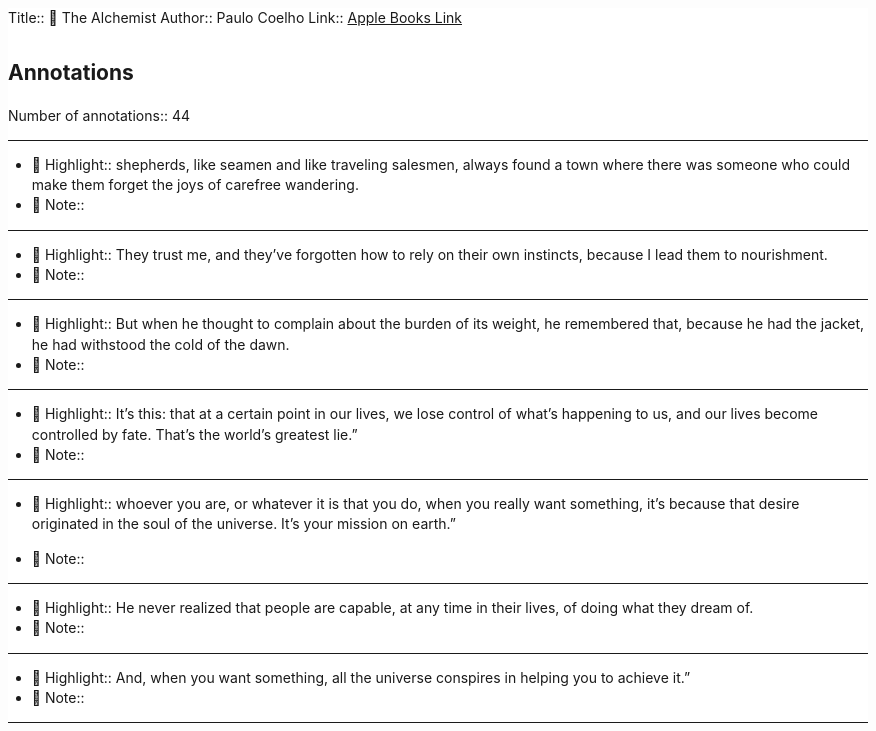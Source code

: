 Title:: 📕 The Alchemist
Author:: Paulo Coelho
Link:: [Apple Books Link](ibooks://assetid/39C8FC638FD74DAC9C3A38457D8CA061)

## Annotations

Number of annotations:: 44

----

- 🎯 Highlight:: shepherds, like seamen and like traveling salesmen, always found a town where there was someone who could make them forget the joys of carefree wandering.
- 📝 Note::  


----

- 🎯 Highlight:: They trust me, and they’ve forgotten how to rely on their own instincts, because I lead them to nourishment.
- 📝 Note::  


----

- 🎯 Highlight:: But when he thought to complain about the burden of its weight, he remembered that, because he had the jacket, he had withstood the cold of the dawn.
- 📝 Note::  


----

- 🎯 Highlight:: It’s this: that at a certain point in our lives, we lose control of what’s happening to us, and our lives become controlled by fate. That’s the world’s greatest lie.”
- 📝 Note::  


----

- 🎯 Highlight:: whoever you are, or whatever it is that you do, when you really want something, it’s because that desire originated in the soul of the universe. It’s your mission on earth.”

- 📝 Note::  


----

- 🎯 Highlight:: He never realized that people are capable, at any time in their lives, of doing what they dream of.
- 📝 Note::  


----

- 🎯 Highlight:: And, when you want something, all the universe conspires in helping you to achieve it.”
- 📝 Note::  


----

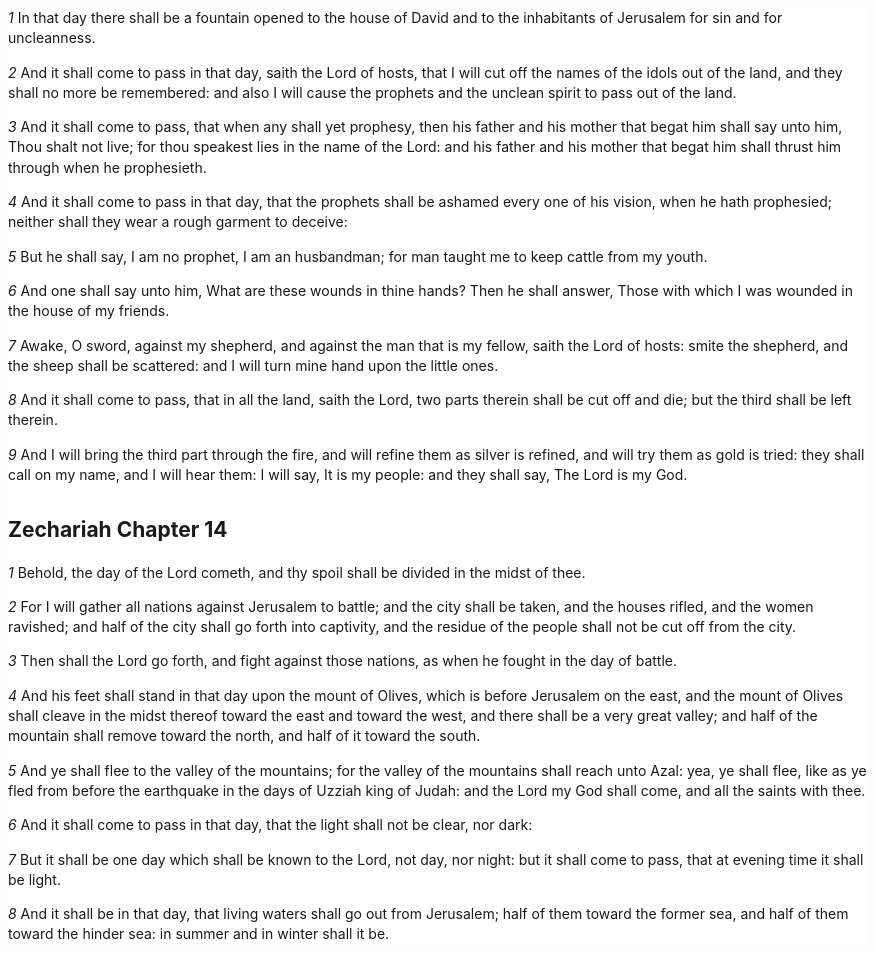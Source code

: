 *1* In that day there shall be a fountain opened to the house of David and to the inhabitants of Jerusalem for sin and for uncleanness.

*2* And it shall come to pass in that day, saith the Lord of hosts, that I will cut off the names of the idols out of the land, and they shall no more be remembered: and also I will cause the prophets and the unclean spirit to pass out of the land.

*3* And it shall come to pass, that when any shall yet prophesy, then his father and his mother that begat him shall say unto him, Thou shalt not live; for thou speakest lies in the name of the Lord: and his father and his mother that begat him shall thrust him through when he prophesieth.

*4* And it shall come to pass in that day, that the prophets shall be ashamed every one of his vision, when he hath prophesied; neither shall they wear a rough garment to deceive:

*5* But he shall say, I am no prophet, I am an husbandman; for man taught me to keep cattle from my youth.

*6* And one shall say unto him, What are these wounds in thine hands? Then he shall answer, Those with which I was wounded in the house of my friends.

*7* Awake, O sword, against my shepherd, and against the man that is my fellow, saith the Lord of hosts: smite the shepherd, and the sheep shall be scattered: and I will turn mine hand upon the little ones.

*8* And it shall come to pass, that in all the land, saith the Lord, two parts therein shall be cut off and die; but the third shall be left therein.

*9* And I will bring the third part through the fire, and will refine them as silver is refined, and will try them as gold is tried: they shall call on my name, and I will hear them: I will say, It is my people: and they shall say, The Lord is my God.


## Zechariah Chapter 14

*1* Behold, the day of the Lord cometh, and thy spoil shall be divided in the midst of thee.

*2* For I will gather all nations against Jerusalem to battle; and the city shall be taken, and the houses rifled, and the women ravished; and half of the city shall go forth into captivity, and the residue of the people shall not be cut off from the city.

*3* Then shall the Lord go forth, and fight against those nations, as when he fought in the day of battle.

*4* And his feet shall stand in that day upon the mount of Olives, which is before Jerusalem on the east, and the mount of Olives shall cleave in the midst thereof toward the east and toward the west, and there shall be a very great valley; and half of the mountain shall remove toward the north, and half of it toward the south.

*5* And ye shall flee to the valley of the mountains; for the valley of the mountains shall reach unto Azal: yea, ye shall flee, like as ye fled from before the earthquake in the days of Uzziah king of Judah: and the Lord my God shall come, and all the saints with thee.

*6* And it shall come to pass in that day, that the light shall not be clear, nor dark:

*7* But it shall be one day which shall be known to the Lord, not day, nor night: but it shall come to pass, that at evening time it shall be light.

*8* And it shall be in that day, that living waters shall go out from Jerusalem; half of them toward the former sea, and half of them toward the hinder sea: in summer and in winter shall it be.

## TASK:
For this task, copy every line of the material in which "because" appears.

## TASK ANSWER:
- 🎯 Highlight:: They trust me, and they’ve forgotten how to rely on their own instincts, because I lead them to nourishment.
- 🎯 Highlight:: But when he thought to complain about the burden of its weight, he remembered that, because he had the jacket, he had withstood the cold of the dawn.
- 🎯 Highlight:: whoever you are, or whatever it is that you do, when you really want something, it’s because that desire originated in the soul of the universe. It’s your mission on earth.”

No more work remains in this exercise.